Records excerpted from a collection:
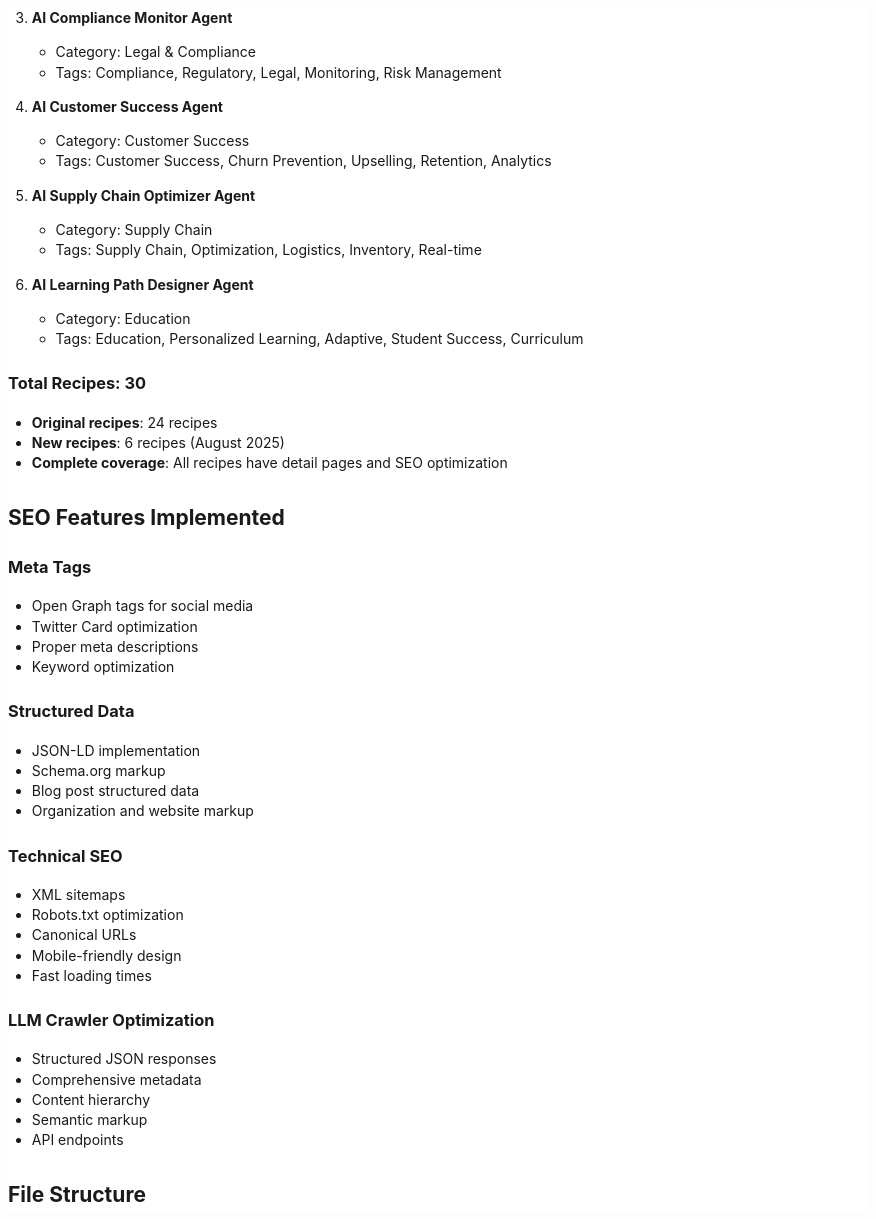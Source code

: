 3. **AI Compliance Monitor Agent**
   - Category: Legal & Compliance
   - Tags: Compliance, Regulatory, Legal, Monitoring, Risk Management

4. **AI Customer Success Agent**
   - Category: Customer Success
   - Tags: Customer Success, Churn Prevention, Upselling, Retention, Analytics

5. **AI Supply Chain Optimizer Agent**
   - Category: Supply Chain
   - Tags: Supply Chain, Optimization, Logistics, Inventory, Real-time

6. **AI Learning Path Designer Agent**
   - Category: Education
   - Tags: Education, Personalized Learning, Adaptive, Student Success, Curriculum

### Total Recipes: 30
- **Original recipes**: 24 recipes
- **New recipes**: 6 recipes (August 2025)
- **Complete coverage**: All recipes have detail pages and SEO optimization

## SEO Features Implemented

### Meta Tags
- Open Graph tags for social media
- Twitter Card optimization
- Proper meta descriptions
- Keyword optimization

### Structured Data
- JSON-LD implementation
- Schema.org markup
- Blog post structured data
- Organization and website markup

### Technical SEO
- XML sitemaps
- Robots.txt optimization
- Canonical URLs
- Mobile-friendly design
- Fast loading times

### LLM Crawler Optimization
- Structured JSON responses
- Comprehensive metadata
- Content hierarchy
- Semantic markup
- API endpoints

## File Structure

### INSTRUCTIONS FOR THE TASK
Wherever the word "Customer" appears in a line of the data above, copy that line.

### RESPONSE BELOW
4. **AI Customer Success Agent**
   - Category: Customer Success
   - Tags: Customer Success, Churn Prevention, Upselling, Retention, Analytics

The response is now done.